The first translator to win that prize was a white woman: Deborah Smith. In some ways, this reflects the uncomfortable realities of the industry – something that will not have been lost on Smith, who had established Tilted Axis Press a year earlier with the specific aim of increasing diversity in publishing, partly by focusing on translations from Asian languages.
Tilted Axis is now “putting our money where our mouth is”, she says, by funding a National Centre for Writing (NCW) mentorship programme for an emerging BAME literary translator. Explaining the need for the initiative, which receives additional funding from Arts Council England, she told me: “The vast majority of translations published in the UK are by white authors and white translators.”

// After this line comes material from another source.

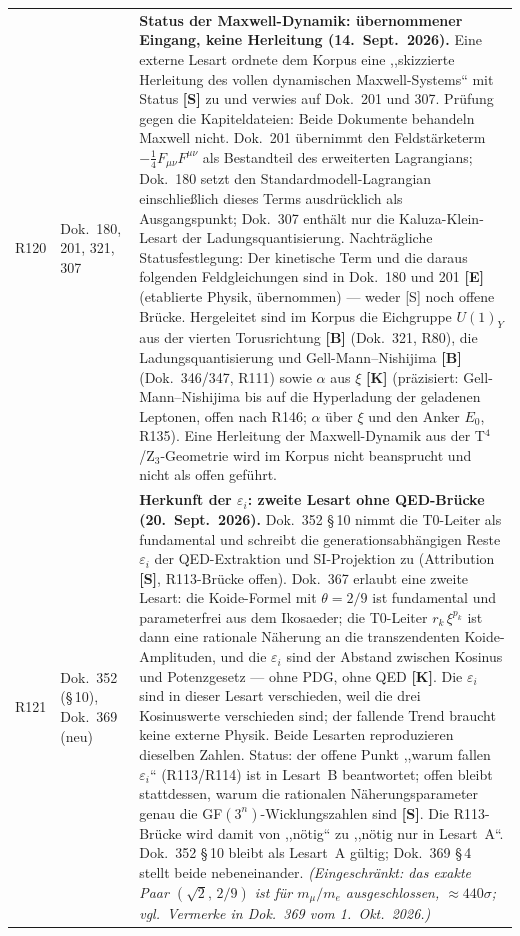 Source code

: \begin{longtable}{@{}p{0.9cm}p{3.1cm}p{10.2cm}@{}}
R120 & Dok.~180, 201, 321, 307 & \textbf{Status der Maxwell-Dynamik: übernommener Eingang, keine Herleitung (14.~Sept.~2026).} Eine externe Lesart ordnete dem Korpus eine ,,skizzierte Herleitung des vollen dynamischen Maxwell-Systems`` mit Status \textbf{[S]} zu und verwies auf Dok.~201 und 307. Prüfung gegen die Kapiteldateien: Beide Dokumente behandeln Maxwell nicht. Dok.~201 übernimmt den Feldstärketerm $-\tfrac14 F_{\mu\nu}F^{\mu\nu}$ als Bestandteil des erweiterten Lagrangians; Dok.~180 setzt den Standardmodell-Lagrangian einschließlich dieses Terms ausdrücklich als Ausgangspunkt; Dok.~307 enthält nur die Kaluza-Klein-Lesart der Ladungsquantisierung. Nachträgliche Statusfestlegung: Der kinetische Term und die daraus folgenden Feldgleichungen sind in Dok.~180 und 201 \textbf{[E]} (etablierte Physik, übernommen) --- weder [S] noch offene Brücke. Hergeleitet sind im Korpus die Eichgruppe $U(1)_Y$ aus der vierten Torusrichtung \textbf{[B]} (Dok.~321, R80), die Ladungsquantisierung und Gell-Mann--Nishijima \textbf{[B]} (Dok.~346/347, R111) sowie $\alpha$ aus $\xi$ \textbf{[K]} (präzisiert: Gell-Mann--Nishijima bis auf die Hyperladung der geladenen Leptonen, offen nach R146; $\alpha$ über $\xi$ und den Anker $E_0$, R135). Eine Herleitung der Maxwell-Dynamik aus der T$^4$/Z$_3$-Geometrie wird im Korpus nicht beansprucht und nicht als offen geführt. \\
R121 & Dok.~352 (§\,10), Dok.~369 (neu) & \textbf{Herkunft der $\varepsilon_i$: zweite Lesart ohne QED-Brücke (20.~Sept.~2026).} Dok.~352 §\,10 nimmt die T0-Leiter als fundamental und schreibt die generationsabhängigen Reste $\varepsilon_i$ der QED-Extraktion und SI-Projektion zu (Attribution \textbf{[S]}, R113-Brücke offen). Dok.~367 erlaubt eine zweite Lesart: die Koide-Formel mit $\theta=2/9$ ist fundamental und parameterfrei aus dem Ikosaeder; die T0-Leiter $r_k\,\xi^{p_k}$ ist dann eine rationale Näherung an die transzendenten Koide-Amplituden, und die $\varepsilon_i$ sind der Abstand zwischen Kosinus und Potenzgesetz --- ohne PDG, ohne QED \textbf{[K]}. Die $\varepsilon_i$ sind in dieser Lesart verschieden, weil die drei Kosinuswerte verschieden sind; der fallende Trend braucht keine externe Physik. Beide Lesarten reproduzieren dieselben Zahlen. Status: der offene Punkt ,,warum fallen $\varepsilon_i$`` (R113/R114) ist in Lesart~B beantwortet; offen bleibt stattdessen, warum die rationalen Näherungsparameter genau die GF$(3^n)$-Wicklungszahlen sind \textbf{[S]}. Die R113-Brücke wird damit von ,,nötig`` zu ,,nötig nur in Lesart~A``. Dok.~352 §\,10 bleibt als Lesart~A gültig; Dok.~369 §\,4 stellt beide nebeneinander. \emph{(Eingeschränkt: das exakte Paar $(\sqrt2,\,2/9)$ ist für $m_\mu/m_e$ ausgeschlossen, ${\approx}440\sigma$; vgl.\ Vermerke in Dok.~369 vom 1.~Okt.~2026.)} \\

\end{longtable}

Part of NCW’s Emerging Literary Translators Mentorship Programme, the six-month scheme is now in its second year. In addition to ongoing feedback and support from their mentors, the seven NCW mentees attend a weekend residential at the organisation’s Norwich campus, with talks on subjects such as negotiating contracts and managing a portfolio career; face-to-face work with their mentors; and the chance to pitch an idea to a publishing company. They also receive a bursary and have the chance to showcase their work at the London Book Fair through an anthology of their translations.
Programme Manager Sarah Bower explains how the mentorship came about: “We realised there are people out there who are interested in a career in literary translation but don’t know how to begin, and feel excluded because they don’t see their peers among established translators. So we wanted to do something to encourage those people to join the translation community.”
Mentees are selected by their mentors following an initial screening by NCW. For the Tilted Axis Mentorship, this role has been fulfilled for the first two years by Jeremy Tiang, who previously mentored with the Singapore Apprenticeship in Literary Translation (SALT) and the American Literary Translators Association. “The work Deborah was doing to extend the reach both of translation itself and also of the range of people who get to translate was great. I was very willing to be involved,” he says.
As with other mentorships, the areas covered depend on a mentee’s needs, usually including a combination of editing and industry knowledge. The obvious difference with this mentorship is the focus on the particular challenges facing BAME translators. “I’ve been able to support them in ways that maybe a translator of a different background wouldn’t be able to, because I’ve been through these challenges myself,” says Tiang.
Barriers to inclusion
In an industry where people of colour feel “very isolated”, according to Kean, “especially when they are at launches and the only other BAME people are serving drinks,” it is not surprising that many do not see publishing as an industry for them. For the 2018 Tilted Axis mentee, Kavita Bhanot, this contributes to a lack of confidence that can make it difficult for BAME linguists to enter the industry. “A lot of the time people have the language skills, and other kinds of knowledge as well, but don’t see how that’s valuable,” she explains.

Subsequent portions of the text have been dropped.